Start of Block

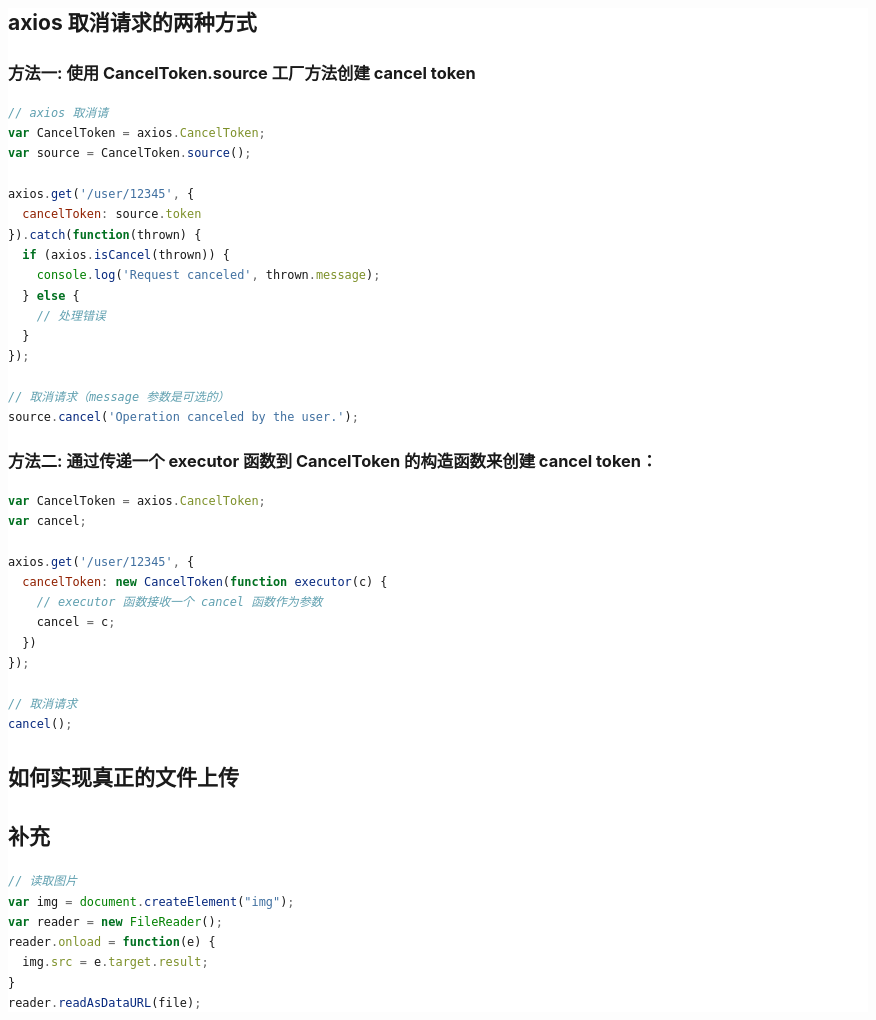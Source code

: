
 ```js

```

## axios 取消请求的两种方式

### 方法一: 使用 CancelToken.source 工厂方法创建 cancel token

```js
// axios 取消请
var CancelToken = axios.CancelToken;
var source = CancelToken.source();

axios.get('/user/12345', {
  cancelToken: source.token
}).catch(function(thrown) {
  if (axios.isCancel(thrown)) {
    console.log('Request canceled', thrown.message);
  } else {
    // 处理错误
  }
});

// 取消请求（message 参数是可选的）
source.cancel('Operation canceled by the user.');
```

### 方法二: 通过传递一个 executor 函数到 CancelToken 的构造函数来创建 cancel token：

```js
var CancelToken = axios.CancelToken;
var cancel;

axios.get('/user/12345', {
  cancelToken: new CancelToken(function executor(c) {
    // executor 函数接收一个 cancel 函数作为参数
    cancel = c;
  })
});

// 取消请求
cancel();
```

## 如何实现真正的文件上传

## 补充

```js
// 读取图片
var img = document.createElement("img");
var reader = new FileReader();
reader.onload = function(e) {
  img.src = e.target.result;
}
reader.readAsDataURL(file);
```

End of Block

Without the pictures, return the whole of the data exactly as given.

Source code

:
 ```js

```

## axios 取消请求的两种方式

### 方法一: 使用 CancelToken.source 工厂方法创建 cancel token

```js
// axios 取消请
var CancelToken = axios.CancelToken;
var source = CancelToken.source();

axios.get('/user/12345', {
  cancelToken: source.token
}).catch(function(thrown) {
  if (axios.isCancel(thrown)) {
    console.log('Request canceled', thrown.message);
  } else {
    // 处理错误
  }
});

// 取消请求（message 参数是可选的）
source.cancel('Operation canceled by the user.');
```

### 方法二: 通过传递一个 executor 函数到 CancelToken 的构造函数来创建 cancel token：

```js
var CancelToken = axios.CancelToken;
var cancel;

axios.get('/user/12345', {
  cancelToken: new CancelToken(function executor(c) {
    // executor 函数接收一个 cancel 函数作为参数
    cancel = c;
  })
});

// 取消请求
cancel();
```

## 如何实现真正的文件上传

## 补充

```js
// 读取图片
var img = document.createElement("img");
var reader = new FileReader();
reader.onload = function(e) {
  img.src = e.target.result;
}
reader.readAsDataURL(file);
```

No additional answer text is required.